Another cool 4th took place in Boston, one of the cradles of the Revolution. We began the day by taking the Freedom Trail and walking all over Boston. We loved each glorious step. We then returned back to our hotel room because it overlooked the park where the Boston Pops were playing. We had the best seat in the house! But wait! There's more! A Stealth bomber flew over the area and the pilot tipped his wings to his mom who was in the park. The bomber flew right by our hotel window and gave us a sight few have ever seen.

As Tim Russert would say, "What a country!"

Sunday, April 27, 2008

Adults Say the Darndest Things

I haven't posted for a while because I have been traveling for fun and work. However I have had an opportunity to think about some really odd things that people have said.

Here are some examples:

A woman was talking to my mom. She related that her husband had "phosphate" surgery and that they had planted "scrubbery" around their house and "uranium plants." The funniest part is that we knew what she meant. Who could make this up?

I should note that the conversation took place while the couple was sitting on my parents' bed in their hotel room.

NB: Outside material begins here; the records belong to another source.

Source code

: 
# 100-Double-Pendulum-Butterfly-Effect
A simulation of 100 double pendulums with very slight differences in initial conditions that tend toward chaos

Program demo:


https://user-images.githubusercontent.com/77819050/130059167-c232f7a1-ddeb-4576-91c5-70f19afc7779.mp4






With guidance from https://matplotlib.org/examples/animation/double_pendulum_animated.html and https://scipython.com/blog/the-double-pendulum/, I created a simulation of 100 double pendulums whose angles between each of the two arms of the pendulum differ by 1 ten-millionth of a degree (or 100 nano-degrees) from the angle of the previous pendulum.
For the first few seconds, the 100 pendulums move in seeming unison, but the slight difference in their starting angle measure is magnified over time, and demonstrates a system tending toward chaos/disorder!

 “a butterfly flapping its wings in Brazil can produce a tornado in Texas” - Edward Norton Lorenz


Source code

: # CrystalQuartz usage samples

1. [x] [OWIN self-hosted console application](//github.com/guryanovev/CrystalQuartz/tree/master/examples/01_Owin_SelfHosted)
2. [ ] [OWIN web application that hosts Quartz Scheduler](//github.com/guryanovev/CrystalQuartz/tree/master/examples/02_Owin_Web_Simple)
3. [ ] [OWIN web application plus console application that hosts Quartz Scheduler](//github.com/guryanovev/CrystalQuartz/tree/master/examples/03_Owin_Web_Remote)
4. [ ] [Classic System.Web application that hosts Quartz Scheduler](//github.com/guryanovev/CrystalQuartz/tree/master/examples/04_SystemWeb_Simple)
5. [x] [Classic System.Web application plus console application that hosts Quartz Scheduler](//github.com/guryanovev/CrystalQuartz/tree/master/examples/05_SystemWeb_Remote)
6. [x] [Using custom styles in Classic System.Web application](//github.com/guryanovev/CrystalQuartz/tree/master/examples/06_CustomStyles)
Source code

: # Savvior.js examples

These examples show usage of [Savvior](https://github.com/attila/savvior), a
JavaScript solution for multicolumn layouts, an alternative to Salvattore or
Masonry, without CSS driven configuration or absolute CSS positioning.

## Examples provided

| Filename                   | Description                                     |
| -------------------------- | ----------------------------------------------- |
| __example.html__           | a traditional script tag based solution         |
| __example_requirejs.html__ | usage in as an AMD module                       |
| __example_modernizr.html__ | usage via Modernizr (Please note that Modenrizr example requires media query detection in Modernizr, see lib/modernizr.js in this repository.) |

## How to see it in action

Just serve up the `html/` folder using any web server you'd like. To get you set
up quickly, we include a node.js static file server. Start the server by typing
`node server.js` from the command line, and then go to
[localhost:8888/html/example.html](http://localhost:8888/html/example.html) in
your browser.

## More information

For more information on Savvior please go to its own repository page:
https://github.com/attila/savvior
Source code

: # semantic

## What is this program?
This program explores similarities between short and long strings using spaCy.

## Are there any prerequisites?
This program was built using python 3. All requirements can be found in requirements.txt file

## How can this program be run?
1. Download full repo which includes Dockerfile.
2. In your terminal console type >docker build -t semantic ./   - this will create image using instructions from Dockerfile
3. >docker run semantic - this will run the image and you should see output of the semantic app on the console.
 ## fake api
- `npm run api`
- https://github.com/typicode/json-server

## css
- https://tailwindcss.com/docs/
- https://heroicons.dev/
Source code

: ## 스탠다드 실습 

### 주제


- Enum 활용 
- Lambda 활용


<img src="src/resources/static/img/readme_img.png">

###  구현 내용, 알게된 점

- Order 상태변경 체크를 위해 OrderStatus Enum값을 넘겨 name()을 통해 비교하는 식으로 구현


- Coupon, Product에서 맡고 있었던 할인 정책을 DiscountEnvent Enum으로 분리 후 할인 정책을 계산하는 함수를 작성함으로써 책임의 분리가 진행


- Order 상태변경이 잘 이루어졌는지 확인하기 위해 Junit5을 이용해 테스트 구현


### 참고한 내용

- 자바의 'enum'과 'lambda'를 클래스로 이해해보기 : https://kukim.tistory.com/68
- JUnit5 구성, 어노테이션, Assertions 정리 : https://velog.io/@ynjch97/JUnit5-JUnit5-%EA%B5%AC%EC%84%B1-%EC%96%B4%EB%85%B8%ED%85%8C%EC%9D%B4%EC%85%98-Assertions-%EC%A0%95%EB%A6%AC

When the woman added that because of her husband's "phosphate" surgery he had to "urine all the time," my parents jumped up out of their chairs and said quick good nights to the couple and ushered them out of the room.

While in Hawaii, my mom told me that when my sister came to Hawaii with her high school choir, her choir director reminded them to be on their best behavior because they were representing "their country."

Also while in Hawaii, a fellow traveler noted that all she ever saw were cars with Hawaii tags and, "Why didn't people from other states drive their cars to Hawaii?"

Silence can be golden!

Saturday, March 15, 2008

You've Got the Cutest Baby Face

There are people who are photogenic and there are people like me, who are not. My niece, Claire (fondly known as Baby Claire by the family) is such a cutie. She instantly puts on the best expressions when her picture is being taken. I have yet to see a bad picture of this very cute child!!

I always put together the family calendar each year because I am the scrapbooker of the family and I love to do it. This year's calendar featured Claire on every page. Not one family member complained. We all knew that as the resident baby of the family, you get headline coverage. And Claire always delivers!!